Effect of chemical penetration enhancer on transdermal iontophoretic delivery of diclofenac sodium under constant voltage

Abstract

The study aimed to enhance the transdermal permeation of diclofenac sodium using combined strategy of constant voltage iontophoresis (CVI) and chemical penetration enhancers (CPE). Four hydrogels of diclofenac sodium were formulated with the key CPE and hydroxyethyl cellulose (HEC) as a viscosity imparting agent. In vitro permeation studies of the hydrogels indicated CVI significantly increased (ANOVA, P < 0.05) the steady state flux of diclofenac sodium through the porcine skin in the order geraniol (F1) > l-menthol (F2) > thymol (F3) > SLS-urea (F4) compared to the Fc (Passive control) under the applied voltage. F1 was identified as the lead formulation as an overall increase in steady state flux of 5.157 fold compared to Fc was observed at 1.5V. Pharmacokinetic studies in rats indicated that CVI at 1.5V following application of the lead formulation increased the Cmax and AUC0-8h by ∼3.5 folds compared to passive treatment.
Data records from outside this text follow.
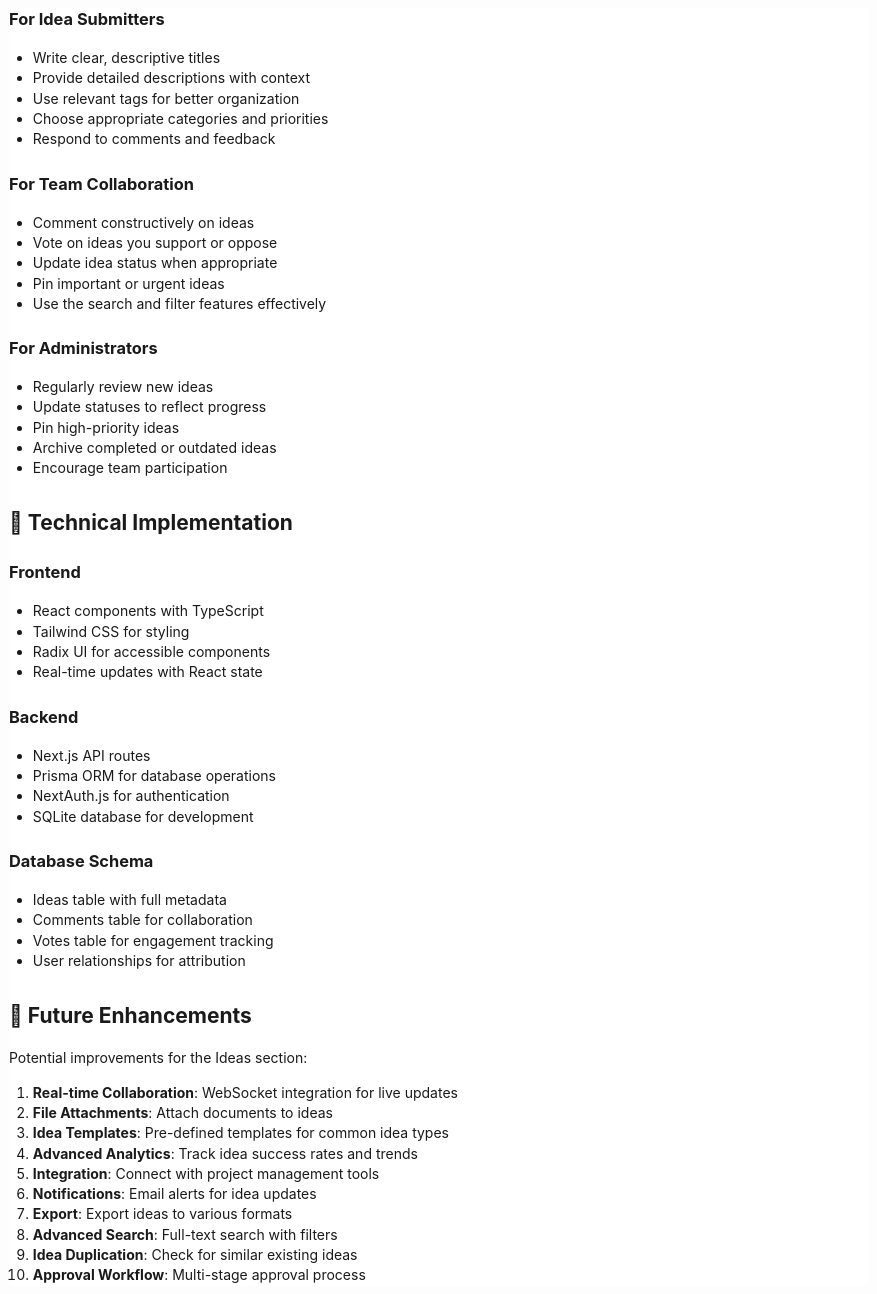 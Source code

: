### **For Idea Submitters**
- Write clear, descriptive titles
- Provide detailed descriptions with context
- Use relevant tags for better organization
- Choose appropriate categories and priorities
- Respond to comments and feedback

### **For Team Collaboration**
- Comment constructively on ideas
- Vote on ideas you support or oppose
- Update idea status when appropriate
- Pin important or urgent ideas
- Use the search and filter features effectively

### **For Administrators**
- Regularly review new ideas
- Update statuses to reflect progress
- Pin high-priority ideas
- Archive completed or outdated ideas
- Encourage team participation

## 🔧 **Technical Implementation**

### **Frontend**
- React components with TypeScript
- Tailwind CSS for styling
- Radix UI for accessible components
- Real-time updates with React state

### **Backend**
- Next.js API routes
- Prisma ORM for database operations
- NextAuth.js for authentication
- SQLite database for development

### **Database Schema**
- Ideas table with full metadata
- Comments table for collaboration
- Votes table for engagement tracking
- User relationships for attribution

## 🎯 **Future Enhancements**

Potential improvements for the Ideas section:

1. **Real-time Collaboration**: WebSocket integration for live updates
2. **File Attachments**: Attach documents to ideas
3. **Idea Templates**: Pre-defined templates for common idea types
4. **Advanced Analytics**: Track idea success rates and trends
5. **Integration**: Connect with project management tools
6. **Notifications**: Email alerts for idea updates
7. **Export**: Export ideas to various formats
8. **Advanced Search**: Full-text search with filters
9. **Idea Duplication**: Check for similar existing ideas
10. **Approval Workflow**: Multi-stage approval process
The higher systemic levels of diclofenac are likely to enhance the drug concentration in synovial fluid which is the site of action in most musculoskeletal disorders. The results of the study indicate that CVI can effectively deliver therapeutic amounts of diclofenac sodium transdermally to relieve chronic deep-seated muscular pain in several rheumatic disorders.